§ REQUIRED ACTION: Every line of the data below must be output exactly, with images left out.

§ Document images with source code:
◆ ◆ ◆ ◆ ◆ ◆ ◆

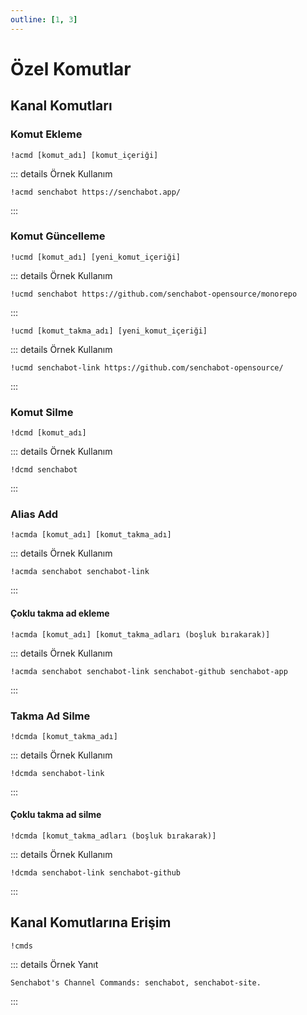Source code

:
 ```yaml
---
outline: [1, 3]
---
```


# Özel Komutlar <Badge type="tip" text="BETA"/>

## Kanal Komutları

### Komut Ekleme

```
!acmd [komut_adı] [komut_içeriği]
```

::: details Örnek Kullanım

```
!acmd senchabot https://senchabot.app/
```

:::

### Komut Güncelleme

```
!ucmd [komut_adı] [yeni_komut_içeriği]
```

::: details Örnek Kullanım

```
!ucmd senchabot https://github.com/senchabot-opensource/monorepo
```

:::

```
!ucmd [komut_takma_adı] [yeni_komut_içeriği]
```

::: details Örnek Kullanım

```
!ucmd senchabot-link https://github.com/senchabot-opensource/
```

:::

### Komut Silme

```
!dcmd [komut_adı]
```

::: details Örnek Kullanım

```
!dcmd senchabot
```

:::

### Alias Add

```
!acmda [komut_adı] [komut_takma_adı]
```

::: details Örnek Kullanım

```
!acmda senchabot senchabot-link
```

:::

#### Çoklu takma ad ekleme <Badge type="warning" text="new" />

```
!acmda [komut_adı] [komut_takma_adları (boşluk bırakarak)]
```

::: details Örnek Kullanım

```
!acmda senchabot senchabot-link senchabot-github senchabot-app
```

:::

### Takma Ad Silme

```
!dcmda [komut_takma_adı]
```

::: details Örnek Kullanım

```
!dcmda senchabot-link
```

:::

#### Çoklu takma ad silme <Badge type="info" text="planned"/>

```
!dcmda [komut_takma_adları (boşluk bırakarak)]
```

::: details Örnek Kullanım

```
!dcmda senchabot-link senchabot-github
```

:::

## Kanal Komutlarına Erişim

```
!cmds
```

::: details Örnek Yanıt

```
Senchabot's Channel Commands: senchabot, senchabot-site.
```

:::

<!-- Kanal komutlarına linkle erişim
    buton konulabilir
 -->
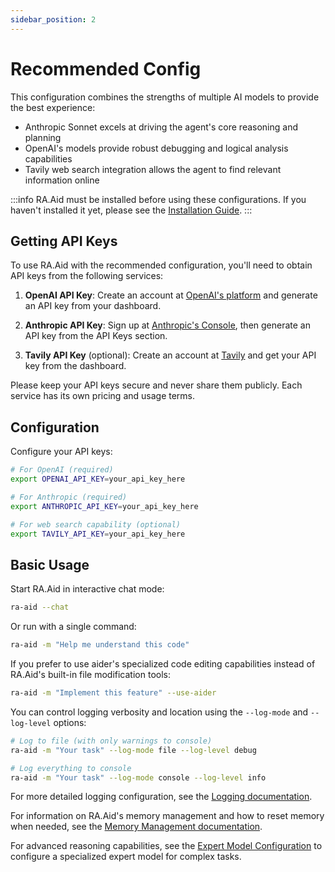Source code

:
 ```yaml
---
sidebar_position: 2
---
```


# Recommended Config

This configuration combines the strengths of multiple AI models to provide the best experience:

- Anthropic Sonnet excels at driving the agent's core reasoning and planning
- OpenAI's models provide robust debugging and logical analysis capabilities  
- Tavily web search integration allows the agent to find relevant information online

:::info
RA.Aid must be installed before using these configurations. If you haven't installed it yet, please see the [Installation Guide](installation).
:::

## Getting API Keys

To use RA.Aid with the recommended configuration, you'll need to obtain API keys from the following services:

1. **OpenAI API Key**: Create an account at [OpenAI's platform](https://platform.openai.com) and generate an API key from your dashboard.

2. **Anthropic API Key**: Sign up at [Anthropic's Console](https://console.anthropic.com), then generate an API key from the API Keys section.

3. **Tavily API Key** (optional): Create an account at [Tavily](https://app.tavily.com/sign-in) and get your API key from the dashboard.

Please keep your API keys secure and never share them publicly. Each service has its own pricing and usage terms.

## Configuration

Configure your API keys:

```bash
# For OpenAI (required)
export OPENAI_API_KEY=your_api_key_here

# For Anthropic (required)
export ANTHROPIC_API_KEY=your_api_key_here

# For web search capability (optional)
export TAVILY_API_KEY=your_api_key_here
```

## Basic Usage

Start RA.Aid in interactive chat mode:

```bash
ra-aid --chat
```

Or run with a single command:

```bash
ra-aid -m "Help me understand this code"
```

If you prefer to use aider's specialized code editing capabilities instead of RA.Aid's built-in file modification tools:

```bash
ra-aid -m "Implement this feature" --use-aider
```

You can control logging verbosity and location using the `--log-mode` and `--log-level` options:

```bash
# Log to file (with only warnings to console)
ra-aid -m "Your task" --log-mode file --log-level debug

# Log everything to console
ra-aid -m "Your task" --log-mode console --log-level info
```

For more detailed logging configuration, see the [Logging documentation](../configuration/logging.md).

For information on RA.Aid's memory management and how to reset memory when needed, see the [Memory Management documentation](../configuration/memory-management.md).

For advanced reasoning capabilities, see the [Expert Model Configuration](../configuration/expert-model.md) to configure a specialized expert model for complex tasks.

◆ ◆ ◆ ◆ ◆ ◆ ◆

§ WRITTEN SOLUTION:
Source code

:
 ```yaml
---
outline: [1, 3]
---
```


# Özel Komutlar <Badge type="tip" text="BETA"/>

## Kanal Komutları

### Komut Ekleme

```
!acmd [komut_adı] [komut_içeriği]
```

::: details Örnek Kullanım

```
!acmd senchabot https://senchabot.app/
```

:::

### Komut Güncelleme

```
!ucmd [komut_adı] [yeni_komut_içeriği]
```

::: details Örnek Kullanım

```
!ucmd senchabot https://github.com/senchabot-opensource/monorepo
```

:::

```
!ucmd [komut_takma_adı] [yeni_komut_içeriği]
```

::: details Örnek Kullanım

```
!ucmd senchabot-link https://github.com/senchabot-opensource/
```

:::

### Komut Silme

```
!dcmd [komut_adı]
```

::: details Örnek Kullanım

```
!dcmd senchabot
```

:::

### Alias Add

```
!acmda [komut_adı] [komut_takma_adı]
```

::: details Örnek Kullanım

```
!acmda senchabot senchabot-link
```

:::

#### Çoklu takma ad ekleme <Badge type="warning" text="new" />

```
!acmda [komut_adı] [komut_takma_adları (boşluk bırakarak)]
```

::: details Örnek Kullanım

```
!acmda senchabot senchabot-link senchabot-github senchabot-app
```

:::

### Takma Ad Silme

```
!dcmda [komut_takma_adı]
```

::: details Örnek Kullanım

```
!dcmda senchabot-link
```

:::

#### Çoklu takma ad silme <Badge type="info" text="planned"/>

```
!dcmda [komut_takma_adları (boşluk bırakarak)]
```

::: details Örnek Kullanım

```
!dcmda senchabot-link senchabot-github
```

:::

## Kanal Komutlarına Erişim

```
!cmds
```

::: details Örnek Yanıt

```
Senchabot's Channel Commands: senchabot, senchabot-site.
```

:::

<!-- Kanal komutlarına linkle erişim
    buton konulabilir
 -->
Source code

:
 ```yaml
---
sidebar_position: 2
---
```


# Recommended Config

This configuration combines the strengths of multiple AI models to provide the best experience:

- Anthropic Sonnet excels at driving the agent's core reasoning and planning
- OpenAI's models provide robust debugging and logical analysis capabilities  
- Tavily web search integration allows the agent to find relevant information online

:::info
RA.Aid must be installed before using these configurations. If you haven't installed it yet, please see the [Installation Guide](installation).
:::

## Getting API Keys

To use RA.Aid with the recommended configuration, you'll need to obtain API keys from the following services:

1. **OpenAI API Key**: Create an account at [OpenAI's platform](https://platform.openai.com) and generate an API key from your dashboard.

2. **Anthropic API Key**: Sign up at [Anthropic's Console](https://console.anthropic.com), then generate an API key from the API Keys section.

3. **Tavily API Key** (optional): Create an account at [Tavily](https://app.tavily.com/sign-in) and get your API key from the dashboard.

Please keep your API keys secure and never share them publicly. Each service has its own pricing and usage terms.

## Configuration

Configure your API keys:

```bash
# For OpenAI (required)
export OPENAI_API_KEY=your_api_key_here

# For Anthropic (required)
export ANTHROPIC_API_KEY=your_api_key_here

# For web search capability (optional)
export TAVILY_API_KEY=your_api_key_here
```

## Basic Usage

Start RA.Aid in interactive chat mode:

```bash
ra-aid --chat
```

Or run with a single command:

```bash
ra-aid -m "Help me understand this code"
```

If you prefer to use aider's specialized code editing capabilities instead of RA.Aid's built-in file modification tools:

```bash
ra-aid -m "Implement this feature" --use-aider
```

You can control logging verbosity and location using the `--log-mode` and `--log-level` options:

```bash
# Log to file (with only warnings to console)
ra-aid -m "Your task" --log-mode file --log-level debug

# Log everything to console
ra-aid -m "Your task" --log-mode console --log-level info
```

For more detailed logging configuration, see the [Logging documentation](../configuration/logging.md).

For information on RA.Aid's memory management and how to reset memory when needed, see the [Memory Management documentation](../configuration/memory-management.md).

For advanced reasoning capabilities, see the [Expert Model Configuration](../configuration/expert-model.md) to configure a specialized expert model for complex tasks.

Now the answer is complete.